Bradley Jenna, O'Shea Patrick, Wrench Catherine, Mattsson Johan, Paulin Roxane, Overed-Sayer Catherine, Rosenberg Laura, Olsson Henric, Gianni Davide
Centre of Genomic Research, Discovery Sciences, BioPharmaceuticals R&D, Astrazeneca, Cambridge, United Kingdom.
Centre of Genomic Research, Discovery Sciences, BioPharmaceuticals R&D, Astrazeneca, Cambridge, United Kingdom.
SLAS Discov. 2025 Apr;32:100223. doi: 10.1016/j.slasd.2025.100223. Epub 2025 Feb 28.

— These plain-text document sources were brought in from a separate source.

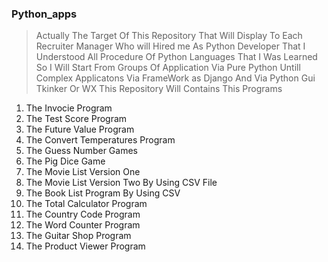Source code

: ###  Python_apps
> Actually The Target Of This Repository That Will Display To Each Recruiter Manager Who will Hired me As Python Developer That I Understood All Procedure Of Python Languages That I Was Learned So I Will Start From Groups Of Application Via Pure Python Untill Complex Applicatons Via FrameWork as Django And Via Python Gui Tkinker Or WX This Repository Will Contains This Programs

1. The Invocie Program 
2. The Test Score Program
3. The Future Value Program
4. The Convert Temperatures Program
5. The Guess Number Games 
6. The Pig Dice Game
7. The Movie List Version One
8. The Movie List Version Two By Using CSV File
9. The Book List Program By Using CSV
10. The Total Calculator Program
11. The Country Code Program
12. The Word Counter Program
13. The Guitar Shop Program
14. The Product Viewer Program


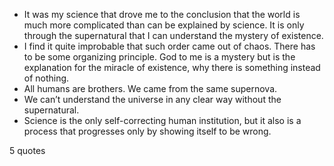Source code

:  - It was my science that drove me to the conclusion that the world is much more complicated than can be explained by science. It is only through the supernatural that I can understand the mystery of existence.
 - I find it quite improbable that such order came out of chaos. There has to be some organizing principle. God to me is a mystery but is the explanation for the miracle of existence, why there is something instead of nothing.
 - All humans are brothers. We came from the same supernova.
 - We can’t understand the universe in any clear way without the supernatural.
 - Science is the only self-correcting human institution, but it also is a process that progresses only by showing itself to be wrong.

5 quotes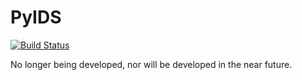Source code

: # PyIDS
[![Build Status](https://travis-ci.org/Remillardj/PyIDS.svg?branch=master)](https://travis-ci.org/Remillardj/PyIDS)

No longer being developed, nor will be developed in the near future.
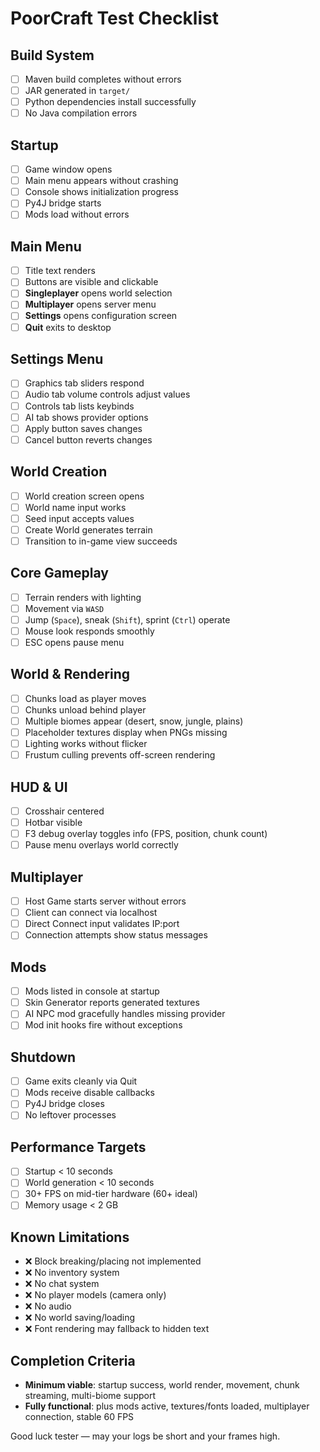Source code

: # PoorCraft Test Checklist

## Build System
- [ ] Maven build completes without errors
- [ ] JAR generated in `target/`
- [ ] Python dependencies install successfully
- [ ] No Java compilation errors

## Startup
- [ ] Game window opens
- [ ] Main menu appears without crashing
- [ ] Console shows initialization progress
- [ ] Py4J bridge starts
- [ ] Mods load without errors

## Main Menu
- [ ] Title text renders
- [ ] Buttons are visible and clickable
- [ ] **Singleplayer** opens world selection
- [ ] **Multiplayer** opens server menu
- [ ] **Settings** opens configuration screen
- [ ] **Quit** exits to desktop

## Settings Menu
- [ ] Graphics tab sliders respond
- [ ] Audio tab volume controls adjust values
- [ ] Controls tab lists keybinds
- [ ] AI tab shows provider options
- [ ] Apply button saves changes
- [ ] Cancel button reverts changes

## World Creation
- [ ] World creation screen opens
- [ ] World name input works
- [ ] Seed input accepts values
- [ ] Create World generates terrain
- [ ] Transition to in-game view succeeds

## Core Gameplay
- [ ] Terrain renders with lighting
- [ ] Movement via `WASD`
- [ ] Jump (`Space`), sneak (`Shift`), sprint (`Ctrl`) operate
- [ ] Mouse look responds smoothly
- [ ] ESC opens pause menu

## World & Rendering
- [ ] Chunks load as player moves
- [ ] Chunks unload behind player
- [ ] Multiple biomes appear (desert, snow, jungle, plains)
- [ ] Placeholder textures display when PNGs missing
- [ ] Lighting works without flicker
- [ ] Frustum culling prevents off-screen rendering

## HUD & UI
- [ ] Crosshair centered
- [ ] Hotbar visible
- [ ] F3 debug overlay toggles info (FPS, position, chunk count)
- [ ] Pause menu overlays world correctly

## Multiplayer
- [ ] Host Game starts server without errors
- [ ] Client can connect via localhost
- [ ] Direct Connect input validates IP:port
- [ ] Connection attempts show status messages

## Mods
- [ ] Mods listed in console at startup
- [ ] Skin Generator reports generated textures
- [ ] AI NPC mod gracefully handles missing provider
- [ ] Mod init hooks fire without exceptions

## Shutdown
- [ ] Game exits cleanly via Quit
- [ ] Mods receive disable callbacks
- [ ] Py4J bridge closes
- [ ] No leftover processes

## Performance Targets
- [ ] Startup < 10 seconds
- [ ] World generation < 10 seconds
- [ ] 30+ FPS on mid-tier hardware (60+ ideal)
- [ ] Memory usage < 2 GB

## Known Limitations
- ❌ Block breaking/placing not implemented
- ❌ No inventory system
- ❌ No chat system
- ❌ No player models (camera only)
- ❌ No audio
- ❌ No world saving/loading
- ❌ Font rendering may fallback to hidden text

## Completion Criteria
- **Minimum viable**: startup success, world render, movement, chunk streaming, multi-biome support
- **Fully functional**: plus mods active, textures/fonts loaded, multiplayer connection, stable 60 FPS

Good luck tester — may your logs be short and your frames high.
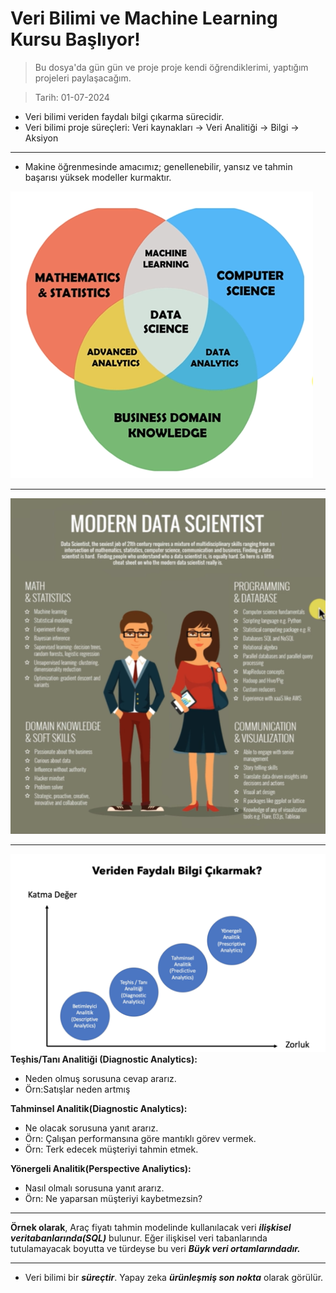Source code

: # Veri Bilimi ve Machine Learning Kursu Başlıyor!

> Bu dosya'da gün gün ve proje proje kendi öğrendiklerimi, yaptığım projeleri paylaşacağım.

> Tarih: 01-07-2024

- Veri bilimi veriden faydalı bilgi çıkarma sürecidir.
-  Veri bilimi proje süreçleri:
    Veri kaynakları &rarr; Veri Analitiği &rarr; Bilgi &rarr; Aksiyon


 ---

- Makine öğrenmesinde amacımız; genellenebilir, yansız ve tahmin başarısı yüksek modeller kurmaktır.

![Veri Bilimi, Bilgisayar Bilimi, Business Domain Knowledge kesişim kümeleri](img/Screenshot_2.png)

---
![Modern Data Scientist Skills](img/Untitled.png)

---

![Faydalı Bilgi Çıkarmak](img/Screenshot_1.png)
**Teşhis/Tanı Analitiği (Diagnostic Analytics):** 
 - Neden olmuş sorusuna cevap ararız.
 - Örn:Satışlar neden artmış 
  
**Tahminsel Analitik(Diagnostic Analytics):**
- Ne olacak sorusuna yanıt ararız.
- Örn: Çalışan performansına göre mantıklı görev vermek.
- Örn: Terk edecek müşteriyi tahmin etmek.
  
**Yönergeli Analitik(Perspective Analiytics):**
- Nasıl olmalı sorusuna yanıt ararız.
- Örn: Ne yaparsan müşteriyi kaybetmezsin?

---

**Örnek olarak**, Araç fiyatı tahmin modelinde kullanılacak veri ***ilişkisel veritabanlarında(SQL)*** bulunur. Eğer ilişkisel veri tabanlarında tutulamayacak boyutta ve türdeyse bu veri ***Büyk veri ortamlarındadır.***

---

- Veri bilimi bir ***süreçtir***. Yapay zeka ***ürünleşmiş son nokta*** olarak görülür.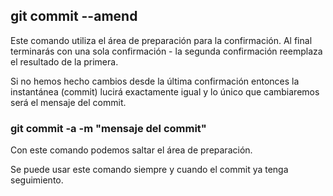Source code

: ## git commit --amend
Este comando utiliza el área de preparación para la confirmación.
Al final terminarás con una sola confirmación - la segunda confirmación reemplaza el resultado de la primera.

Si no hemos hecho cambios desde la última confirmación entonces la instantánea (commit) lucirá exactamente igual y lo único que cambiaremos será el mensaje del commit.

### git commit -a -m "mensaje del commit"
Con este comando podemos saltar el área de preparación.

Se puede usar este comando siempre y cuando el commit ya tenga seguimiento.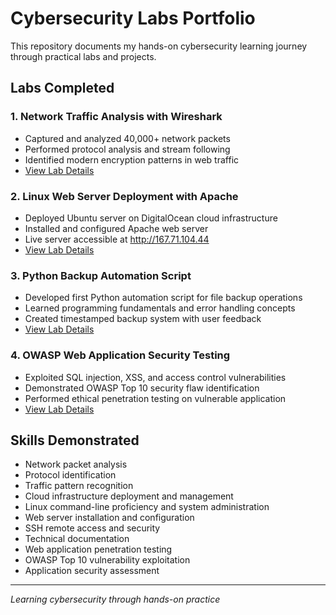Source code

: # Cybersecurity Labs Portfolio

This repository documents my hands-on cybersecurity learning journey through practical labs and projects.

## Labs Completed

### 1. Network Traffic Analysis with Wireshark
- Captured and analyzed 40,000+ network packets
- Performed protocol analysis and stream following
- Identified modern encryption patterns in web traffic
- [View Lab Details](./wireshark-lab/)

### 2. Linux Web Server Deployment with Apache
- Deployed Ubuntu server on DigitalOcean cloud infrastructure
- Installed and configured Apache web server
- Live server accessible at http://167.71.104.44
- [View Lab Details](./linux-apache-lab/)

### 3. Python Backup Automation Script
- Developed first Python automation script for file backup operations
- Learned programming fundamentals and error handling concepts
- Created timestamped backup system with user feedback
- [View Lab Details](./python-backup-lab/)

### 4. OWASP Web Application Security Testing
- Exploited SQL injection, XSS, and access control vulnerabilities
- Demonstrated OWASP Top 10 security flaw identification
- Performed ethical penetration testing on vulnerable application
- [View Lab Details](./owasp-web-security-lab/)
  
## Skills Demonstrated
- Network packet analysis
- Protocol identification  
- Traffic pattern recognition
- Cloud infrastructure deployment and management
- Linux command-line proficiency and system administration
- Web server installation and configuration
- SSH remote access and security
- Technical documentation
- Web application penetration testing
- OWASP Top 10 vulnerability exploitation
- Application security assessment

---
*Learning cybersecurity through hands-on practice*
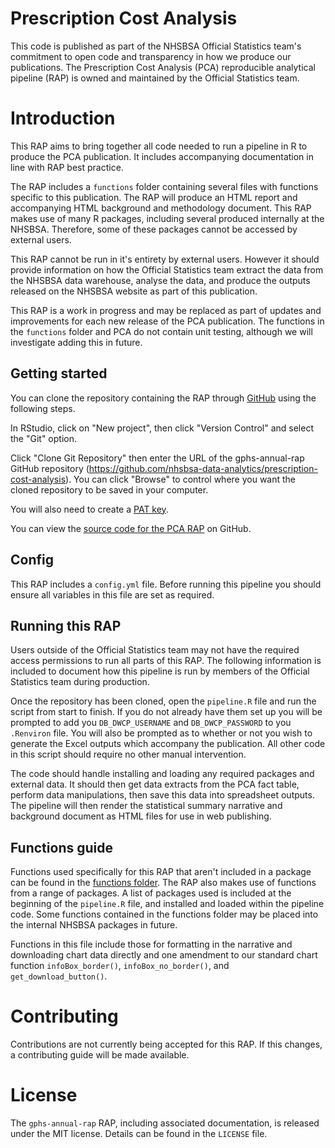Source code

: # Prescription Cost Analysis

This code is published as part of the NHSBSA Official Statistics team's commitment to open code and transparency in how we produce our publications. The Prescription Cost Analysis (PCA) reproducible analytical pipeline (RAP) is owned and maintained by the Official Statistics team.

# Introduction

This RAP aims to bring together all code needed to run a pipeline in R to produce the PCA publication. It includes accompanying documentation in line with RAP best practice. 

The RAP includes a `functions` folder containing several files with functions specific to this publication. The RAP will produce an HTML report and accompanying HTML background and methodology document. This RAP makes use of many R packages, including several produced internally at the NHSBSA. Therefore, some of these packages cannot be accessed by external users. 

This RAP cannot be run in it's entirety by external users. However it should provide information on how the Official Statistics team extract the data from the NHSBSA data warehouse, analyse the data, and produce the outputs released on the NHSBSA website as part of this publication.

This RAP is a work in progress and may be replaced as part of updates and improvements for each new release of the PCA publication. The functions in the `functions` folder and PCA do not contain unit testing, although we will investigate adding this in future.

## Getting started

You can clone the repository containing the RAP through [GitHub](https://github.com/) using the following steps.

In RStudio, click on "New project", then click "Version Control" and select the "Git" option.

Click "Clone Git Repository" then enter the URL of the gphs-annual-rap GitHub repository (https://github.com/nhsbsa-data-analytics/prescription-cost-analysis). You can click "Browse" to control where you want the cloned repository to be saved in your computer.

You will also need to create a [PAT key](https://docs.github.com/en/authentication/keeping-your-account-and-data-secure/managing-your-personal-access-tokens).

You can view the [source code for the PCA RAP](https://github.com/nhsbsa-data-analytics/prescription-cost-analysis) on GitHub.

## Config

This RAP includes a `config.yml` file. Before running this pipeline you should ensure all variables in this file are set as required.

## Running this RAP

Users outside of the Official Statistics team may not have the required access permissions to run all parts of this RAP. The following information is included to document how this pipeline is run by members of the Official Statistics team during production.

Once the repository has been cloned, open the `pipeline.R` file and run the script from start to finish. If you do not already have them set up you will be prompted to add you `DB_DWCP_USERNAME` and `DB_DWCP_PASSWORD` to you `.Renviron` file. You will also be prompted as to whether or not you wish to generate the Excel outputs which accompany the publication. All other code in this script should require no other manual intervention.

The code should handle installing and loading any required packages and external data. It should then get data extracts from the PCA fact table, perform data manipulations, then save this data into spreadsheet outputs. The pipeline will then render the statistical summary narrative and background document as HTML files for use in web publishing.

## Functions guide

Functions used specifically for this RAP that aren't included in a package can be found in the [functions folder](https://github.com/nhsbsa-data-analytics/prescription-cost-analysis/tree/main/functions). The RAP also makes use of functions from a range of packages. A list of packages used is included at the beginning of the `pipeline.R` file, and installed and loaded within the pipeline code. Some functions contained in the functions folder may be placed into the internal NHSBSA packages in future.

Functions in this file include those for formatting in the narrative and downloading chart data directly and one amendment to our standard chart function `infoBox_border()`, `infoBox_no_border()`,  and `get_download_button()`.

# Contributing

Contributions are not currently being accepted for this RAP. If this changes, a contributing guide will be made available.

# License

The `gphs-annual-rap` RAP, including associated documentation, is released under the MIT license. Details can be found in the `LICENSE` file.

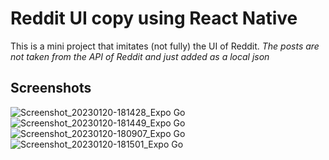 # Reddit UI copy using React Native
This is a mini project that imitates (not fully) the UI of Reddit.
*The posts are not taken from the API of Reddit and just added as a local json*

## Screenshots
![Screenshot_20230120-181428_Expo Go](https://github.com/Glovejuggler/reddit-copy/assets/36526137/69e5d091-9b45-4058-b500-47bfa72ead01)
![Screenshot_20230120-181449_Expo Go](https://github.com/Glovejuggler/reddit-copy/assets/36526137/db21fc05-4f71-4e89-980c-cb9441dc4202)
![Screenshot_20230120-180907_Expo Go](https://github.com/Glovejuggler/reddit-copy/assets/36526137/e19d109c-9046-4a44-b3a2-3c5b38b9e588)
![Screenshot_20230120-181501_Expo Go](https://github.com/Glovejuggler/reddit-copy/assets/36526137/de53658f-4858-4a2a-b16c-7d072b12cd11)
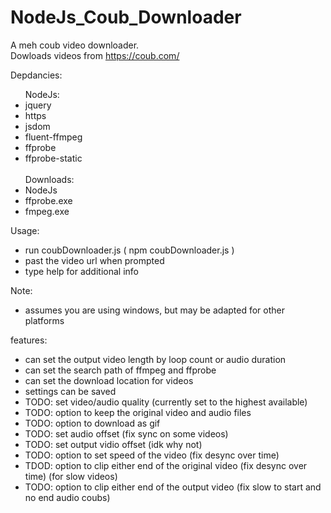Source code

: # NodeJs_Coub_Downloader
 A meh coub video downloader.</br>
 Dowloads videos from https://coub.com/ </br>

Depdancies:</br>
<ul>
 NodeJs:
 <li>jquery</li>
 <li>https</li>
 <li>jsdom</li>
 <li>fluent-ffmpeg</li>
 <li>ffprobe</li>
 <li>ffprobe-static</li>
 </br>
 Downloads:
 <li>NodeJs</li>
 <li>ffprobe.exe</li>
 <li>fmpeg.exe</li>
</ul>

        
Usage:
 - run coubDownloader.js ( npm coubDownloader.js )
 - past the video url when prompted
 - type help for additional info

Note:
 - assumes you are using windows, but may be adapted for other platforms

features:
 - can set the output video length by loop count or audio duration
 - can set the search path of ffmpeg and ffprobe
 - can set the download location for videos
 - settings can be saved
 - TODO: set video/audio quality (currently set to the highest available)
 - TODO: option to keep the original video and audio files
 - TODO: option to download as gif
 - TODO: set audio offset (fix sync on some videos)
 - TODO: set output vidio offset (idk why not)
 - TODO: option to set speed of the video (fix desync over time)
 - TDOD: option to clip either end of the original video (fix desync over time) (for slow videos)
 - TODO: option to clip either end of the output video (fix slow to start and no end audio coubs)
        
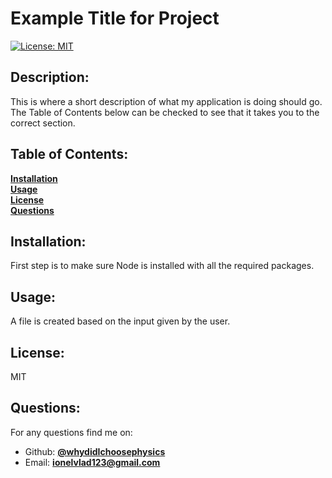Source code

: # Example Title for Project

[![License: MIT](https://img.shields.io/badge/License-MIT-yellow.svg)](https://opensource.org/licenses/MIT)

## Description:
This is where a short description of what my application is doing should go. The Table of Contents below can be checked to see that it takes you to the correct section.<br>


## Table of Contents:

**[Installation](#Installation)**<br>
**[Usage](#Usage)**<br>
**[License](#License)**<br>
**[Questions](#Questions)**<br>
  

  
## Installation:
First step is to make sure Node is installed with all the required packages.<br>

## Usage:
A file is created based on the input given by the user.<br>

## License:
MIT<br>


## Questions:

For any questions find me on:
- Github: [**@whydidIchoosephysics**](https://github.com/whydidIchoosephysics)<br>
- Email: **ionelvlad123@gmail.com**<br>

Senescent cells contribute to the pathogenesis of idiopathic pulmonary fibrosis (IPF), a disease with significant unmet need and therefore, there is an interest in discovering new drug targets that regulate this process. We design and perform a phenotypic screen with a secreted protein library in primary human lung fibroblasts to identify modulators of cell senescence. We identify FGF9 as a suppressor of several senescence phenotypes reducing stimulated p21 expression, enlarged morphology, DNA damage and SASP secretion, which is consistent with both DNA-damage and ROS induced senescence. We also show that FGF9 reduces fibroblast activation in both healthy and IPF fibroblasts shown by a reduction in pro-fibrotic markers such as α-smooth muscle actin and COL1A1 mRNA. Our findings identify FGF9 as a suppressor of both senescence and fibrotic features in lung fibroblasts and therefore could be targeted as a new therapeutic strategy for respiratory diseases such as IPF.
衰老细胞在特发性肺纤维化(IPF)的发病机制中起作用,这是一种存在重大未满足需求的疾病,因此,人们对发现调节这一过程的新药物靶点很感兴趣。我们设计并使用原代人肺成纤维细胞中的分泌蛋白文库进行了表型筛选,以鉴定细胞衰老的调节剂。我们确定FGF9是几种衰老表型的抑制剂,可降低刺激后的p21表达、增大的形态、DNA损伤和衰老相关分泌表型(SASP)分泌,这与DNA损伤和ROS诱导的衰老均一致。我们还表明,FGF9可降低健康和IPF成纤维细胞中的成纤维细胞活化,这通过诸如α-平滑肌肌动蛋白和COL1A1 mRNA等促纤维化标志物的减少得以体现。我们的研究结果确定FGF9是肺成纤维细胞衰老和纤维化特征的抑制剂,因此可作为IPF等呼吸系统疾病的新治疗策略的靶点。